§ **THE PROBLEM**
An exact transcript of the records is what this task asks for.

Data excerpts

BEGIN

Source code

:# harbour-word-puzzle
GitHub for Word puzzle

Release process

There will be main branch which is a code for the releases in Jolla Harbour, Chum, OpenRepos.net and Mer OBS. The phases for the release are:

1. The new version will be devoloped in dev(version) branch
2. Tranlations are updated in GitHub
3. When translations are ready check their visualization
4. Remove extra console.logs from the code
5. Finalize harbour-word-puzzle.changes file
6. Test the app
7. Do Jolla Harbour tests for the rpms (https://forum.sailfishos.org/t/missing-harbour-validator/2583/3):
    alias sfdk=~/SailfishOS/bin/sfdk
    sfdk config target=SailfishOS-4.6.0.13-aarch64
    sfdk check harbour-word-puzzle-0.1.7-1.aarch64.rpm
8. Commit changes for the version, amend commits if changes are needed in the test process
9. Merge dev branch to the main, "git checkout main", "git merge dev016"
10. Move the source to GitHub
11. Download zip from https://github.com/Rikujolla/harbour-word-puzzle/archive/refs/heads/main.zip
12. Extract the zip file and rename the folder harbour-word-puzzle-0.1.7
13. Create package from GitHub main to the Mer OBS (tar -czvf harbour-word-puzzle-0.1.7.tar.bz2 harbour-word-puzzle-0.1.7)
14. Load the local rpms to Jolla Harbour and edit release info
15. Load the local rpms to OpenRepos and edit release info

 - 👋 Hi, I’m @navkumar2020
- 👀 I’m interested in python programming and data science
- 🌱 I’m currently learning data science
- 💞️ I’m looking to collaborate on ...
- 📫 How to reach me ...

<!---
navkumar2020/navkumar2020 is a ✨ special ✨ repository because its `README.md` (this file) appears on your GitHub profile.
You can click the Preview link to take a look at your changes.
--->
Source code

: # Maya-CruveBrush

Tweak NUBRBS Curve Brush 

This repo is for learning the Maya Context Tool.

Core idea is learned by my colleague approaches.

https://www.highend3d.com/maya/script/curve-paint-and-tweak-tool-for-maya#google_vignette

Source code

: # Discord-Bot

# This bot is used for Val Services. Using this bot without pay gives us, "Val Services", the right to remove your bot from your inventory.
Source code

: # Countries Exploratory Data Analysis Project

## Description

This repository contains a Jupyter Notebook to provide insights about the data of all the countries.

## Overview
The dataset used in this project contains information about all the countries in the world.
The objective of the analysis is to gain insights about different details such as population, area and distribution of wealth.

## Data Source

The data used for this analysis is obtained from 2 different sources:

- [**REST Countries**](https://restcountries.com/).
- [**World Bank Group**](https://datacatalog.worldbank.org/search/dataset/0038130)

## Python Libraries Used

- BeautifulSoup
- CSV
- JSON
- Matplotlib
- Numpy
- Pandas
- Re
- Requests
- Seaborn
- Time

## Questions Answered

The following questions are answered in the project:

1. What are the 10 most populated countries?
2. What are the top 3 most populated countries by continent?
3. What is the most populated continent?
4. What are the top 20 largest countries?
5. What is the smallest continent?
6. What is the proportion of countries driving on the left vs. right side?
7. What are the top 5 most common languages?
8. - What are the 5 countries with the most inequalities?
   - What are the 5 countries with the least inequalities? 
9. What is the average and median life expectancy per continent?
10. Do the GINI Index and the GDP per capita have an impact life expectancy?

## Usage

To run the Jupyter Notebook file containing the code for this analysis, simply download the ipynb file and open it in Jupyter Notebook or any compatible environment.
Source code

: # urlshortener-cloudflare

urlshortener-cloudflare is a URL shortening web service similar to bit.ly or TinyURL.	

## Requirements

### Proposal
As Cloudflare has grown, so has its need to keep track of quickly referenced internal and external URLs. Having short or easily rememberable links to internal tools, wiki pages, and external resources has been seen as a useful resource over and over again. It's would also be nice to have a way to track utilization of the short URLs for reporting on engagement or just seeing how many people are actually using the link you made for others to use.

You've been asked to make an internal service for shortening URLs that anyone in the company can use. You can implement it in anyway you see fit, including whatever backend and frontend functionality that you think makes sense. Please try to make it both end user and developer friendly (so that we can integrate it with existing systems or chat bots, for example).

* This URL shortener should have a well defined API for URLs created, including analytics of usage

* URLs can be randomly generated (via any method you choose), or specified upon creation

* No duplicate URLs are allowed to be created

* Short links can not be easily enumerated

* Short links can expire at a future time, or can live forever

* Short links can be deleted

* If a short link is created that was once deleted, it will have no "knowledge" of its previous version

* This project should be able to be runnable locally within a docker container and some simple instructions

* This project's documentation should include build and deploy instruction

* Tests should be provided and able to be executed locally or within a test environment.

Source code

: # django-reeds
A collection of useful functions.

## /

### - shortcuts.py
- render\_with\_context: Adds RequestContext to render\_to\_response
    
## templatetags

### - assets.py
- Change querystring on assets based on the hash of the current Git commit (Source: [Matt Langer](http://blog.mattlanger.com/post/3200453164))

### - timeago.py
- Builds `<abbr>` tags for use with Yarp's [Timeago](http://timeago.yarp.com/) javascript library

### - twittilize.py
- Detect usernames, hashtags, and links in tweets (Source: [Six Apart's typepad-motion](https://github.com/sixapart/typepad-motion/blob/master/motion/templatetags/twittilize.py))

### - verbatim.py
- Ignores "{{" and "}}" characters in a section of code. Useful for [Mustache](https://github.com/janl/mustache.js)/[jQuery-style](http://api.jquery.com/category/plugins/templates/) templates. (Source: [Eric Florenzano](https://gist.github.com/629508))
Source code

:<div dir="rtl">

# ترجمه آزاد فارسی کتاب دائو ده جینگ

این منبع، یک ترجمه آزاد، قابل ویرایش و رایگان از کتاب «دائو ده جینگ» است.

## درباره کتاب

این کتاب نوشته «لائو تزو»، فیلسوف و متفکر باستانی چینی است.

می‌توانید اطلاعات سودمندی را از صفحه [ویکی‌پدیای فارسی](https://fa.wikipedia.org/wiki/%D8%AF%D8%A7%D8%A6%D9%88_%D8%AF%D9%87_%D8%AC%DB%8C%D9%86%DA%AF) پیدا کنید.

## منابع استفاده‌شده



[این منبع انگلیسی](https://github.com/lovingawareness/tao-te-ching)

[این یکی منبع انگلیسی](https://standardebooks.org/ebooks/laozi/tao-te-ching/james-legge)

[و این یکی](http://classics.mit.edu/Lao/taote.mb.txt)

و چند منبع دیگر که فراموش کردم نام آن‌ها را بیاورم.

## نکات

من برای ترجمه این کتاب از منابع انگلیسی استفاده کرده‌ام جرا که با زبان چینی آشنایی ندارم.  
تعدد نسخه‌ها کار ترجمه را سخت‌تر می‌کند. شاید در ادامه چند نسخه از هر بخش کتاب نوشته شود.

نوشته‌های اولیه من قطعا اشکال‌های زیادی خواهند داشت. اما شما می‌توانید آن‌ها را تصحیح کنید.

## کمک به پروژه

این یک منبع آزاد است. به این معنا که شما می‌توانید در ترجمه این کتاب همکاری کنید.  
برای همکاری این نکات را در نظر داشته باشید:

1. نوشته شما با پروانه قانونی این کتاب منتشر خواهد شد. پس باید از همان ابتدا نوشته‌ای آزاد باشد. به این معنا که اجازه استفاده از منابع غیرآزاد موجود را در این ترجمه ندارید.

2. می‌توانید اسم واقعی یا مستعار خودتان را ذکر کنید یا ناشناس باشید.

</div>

END

§ **OUTPUT OF THE EXERCISE**
Source code

:# harbour-word-puzzle
GitHub for Word puzzle

Release process

There will be main branch which is a code for the releases in Jolla Harbour, Chum, OpenRepos.net and Mer OBS. The phases for the release are:

1. The new version will be devoloped in dev(version) branch
2. Tranlations are updated in GitHub
3. When translations are ready check their visualization
4. Remove extra console.logs from the code
5. Finalize harbour-word-puzzle.changes file
6. Test the app
7. Do Jolla Harbour tests for the rpms (https://forum.sailfishos.org/t/missing-harbour-validator/2583/3):
    alias sfdk=~/SailfishOS/bin/sfdk
    sfdk config target=SailfishOS-4.6.0.13-aarch64
    sfdk check harbour-word-puzzle-0.1.7-1.aarch64.rpm
8. Commit changes for the version, amend commits if changes are needed in the test process
9. Merge dev branch to the main, "git checkout main", "git merge dev016"
10. Move the source to GitHub
11. Download zip from https://github.com/Rikujolla/harbour-word-puzzle/archive/refs/heads/main.zip
12. Extract the zip file and rename the folder harbour-word-puzzle-0.1.7
13. Create package from GitHub main to the Mer OBS (tar -czvf harbour-word-puzzle-0.1.7.tar.bz2 harbour-word-puzzle-0.1.7)
14. Load the local rpms to Jolla Harbour and edit release info
15. Load the local rpms to OpenRepos and edit release info

 - 👋 Hi, I’m @navkumar2020
- 👀 I’m interested in python programming and data science
- 🌱 I’m currently learning data science
- 💞️ I’m looking to collaborate on ...
- 📫 How to reach me ...

<!---
navkumar2020/navkumar2020 is a ✨ special ✨ repository because its `README.md` (this file) appears on your GitHub profile.
You can click the Preview link to take a look at your changes.
--->
Source code

: # Maya-CruveBrush

Tweak NUBRBS Curve Brush 

This repo is for learning the Maya Context Tool.

Core idea is learned by my colleague approaches.

https://www.highend3d.com/maya/script/curve-paint-and-tweak-tool-for-maya#google_vignette

Source code

: # Discord-Bot

# This bot is used for Val Services. Using this bot without pay gives us, "Val Services", the right to remove your bot from your inventory.
Source code

: # Countries Exploratory Data Analysis Project

## Description

This repository contains a Jupyter Notebook to provide insights about the data of all the countries.

## Overview
The dataset used in this project contains information about all the countries in the world.
The objective of the analysis is to gain insights about different details such as population, area and distribution of wealth.

## Data Source

The data used for this analysis is obtained from 2 different sources:

- [**REST Countries**](https://restcountries.com/).
- [**World Bank Group**](https://datacatalog.worldbank.org/search/dataset/0038130)

## Python Libraries Used

- BeautifulSoup
- CSV
- JSON
- Matplotlib
- Numpy
- Pandas
- Re
- Requests
- Seaborn
- Time

## Questions Answered

The following questions are answered in the project:

1. What are the 10 most populated countries?
2. What are the top 3 most populated countries by continent?
3. What is the most populated continent?
4. What are the top 20 largest countries?
5. What is the smallest continent?
6. What is the proportion of countries driving on the left vs. right side?
7. What are the top 5 most common languages?
8. - What are the 5 countries with the most inequalities?
   - What are the 5 countries with the least inequalities? 
9. What is the average and median life expectancy per continent?
10. Do the GINI Index and the GDP per capita have an impact life expectancy?

## Usage

To run the Jupyter Notebook file containing the code for this analysis, simply download the ipynb file and open it in Jupyter Notebook or any compatible environment.
Source code

: # urlshortener-cloudflare

urlshortener-cloudflare is a URL shortening web service similar to bit.ly or TinyURL.	

## Requirements

### Proposal
As Cloudflare has grown, so has its need to keep track of quickly referenced internal and external URLs. Having short or easily rememberable links to internal tools, wiki pages, and external resources has been seen as a useful resource over and over again. It's would also be nice to have a way to track utilization of the short URLs for reporting on engagement or just seeing how many people are actually using the link you made for others to use.

You've been asked to make an internal service for shortening URLs that anyone in the company can use. You can implement it in anyway you see fit, including whatever backend and frontend functionality that you think makes sense. Please try to make it both end user and developer friendly (so that we can integrate it with existing systems or chat bots, for example).

* This URL shortener should have a well defined API for URLs created, including analytics of usage

* URLs can be randomly generated (via any method you choose), or specified upon creation

* No duplicate URLs are allowed to be created

* Short links can not be easily enumerated

* Short links can expire at a future time, or can live forever

* Short links can be deleted

* If a short link is created that was once deleted, it will have no "knowledge" of its previous version

* This project should be able to be runnable locally within a docker container and some simple instructions

* This project's documentation should include build and deploy instruction

* Tests should be provided and able to be executed locally or within a test environment.

Source code

: # django-reeds
A collection of useful functions.

## /

### - shortcuts.py
- render\_with\_context: Adds RequestContext to render\_to\_response
    
## templatetags

### - assets.py
- Change querystring on assets based on the hash of the current Git commit (Source: [Matt Langer](http://blog.mattlanger.com/post/3200453164))

### - timeago.py
- Builds `<abbr>` tags for use with Yarp's [Timeago](http://timeago.yarp.com/) javascript library

### - twittilize.py
- Detect usernames, hashtags, and links in tweets (Source: [Six Apart's typepad-motion](https://github.com/sixapart/typepad-motion/blob/master/motion/templatetags/twittilize.py))

### - verbatim.py
- Ignores "{{" and "}}" characters in a section of code. Useful for [Mustache](https://github.com/janl/mustache.js)/[jQuery-style](http://api.jquery.com/category/plugins/templates/) templates. (Source: [Eric Florenzano](https://gist.github.com/629508))
Source code

:<div dir="rtl">

# ترجمه آزاد فارسی کتاب دائو ده جینگ

این منبع، یک ترجمه آزاد، قابل ویرایش و رایگان از کتاب «دائو ده جینگ» است.

## درباره کتاب

این کتاب نوشته «لائو تزو»، فیلسوف و متفکر باستانی چینی است.

می‌توانید اطلاعات سودمندی را از صفحه [ویکی‌پدیای فارسی](https://fa.wikipedia.org/wiki/%D8%AF%D8%A7%D8%A6%D9%88_%D8%AF%D9%87_%D8%AC%DB%8C%D9%86%DA%AF) پیدا کنید.

## منابع استفاده‌شده



[این منبع انگلیسی](https://github.com/lovingawareness/tao-te-ching)

[این یکی منبع انگلیسی](https://standardebooks.org/ebooks/laozi/tao-te-ching/james-legge)

[و این یکی](http://classics.mit.edu/Lao/taote.mb.txt)

و چند منبع دیگر که فراموش کردم نام آن‌ها را بیاورم.

## نکات

من برای ترجمه این کتاب از منابع انگلیسی استفاده کرده‌ام جرا که با زبان چینی آشنایی ندارم.  
تعدد نسخه‌ها کار ترجمه را سخت‌تر می‌کند. شاید در ادامه چند نسخه از هر بخش کتاب نوشته شود.

نوشته‌های اولیه من قطعا اشکال‌های زیادی خواهند داشت. اما شما می‌توانید آن‌ها را تصحیح کنید.

## کمک به پروژه

این یک منبع آزاد است. به این معنا که شما می‌توانید در ترجمه این کتاب همکاری کنید.  
برای همکاری این نکات را در نظر داشته باشید:

1. نوشته شما با پروانه قانونی این کتاب منتشر خواهد شد. پس باید از همان ابتدا نوشته‌ای آزاد باشد. به این معنا که اجازه استفاده از منابع غیرآزاد موجود را در این ترجمه ندارید.

2. می‌توانید اسم واقعی یا مستعار خودتان را ذکر کنید یا ناشناس باشید.

</div>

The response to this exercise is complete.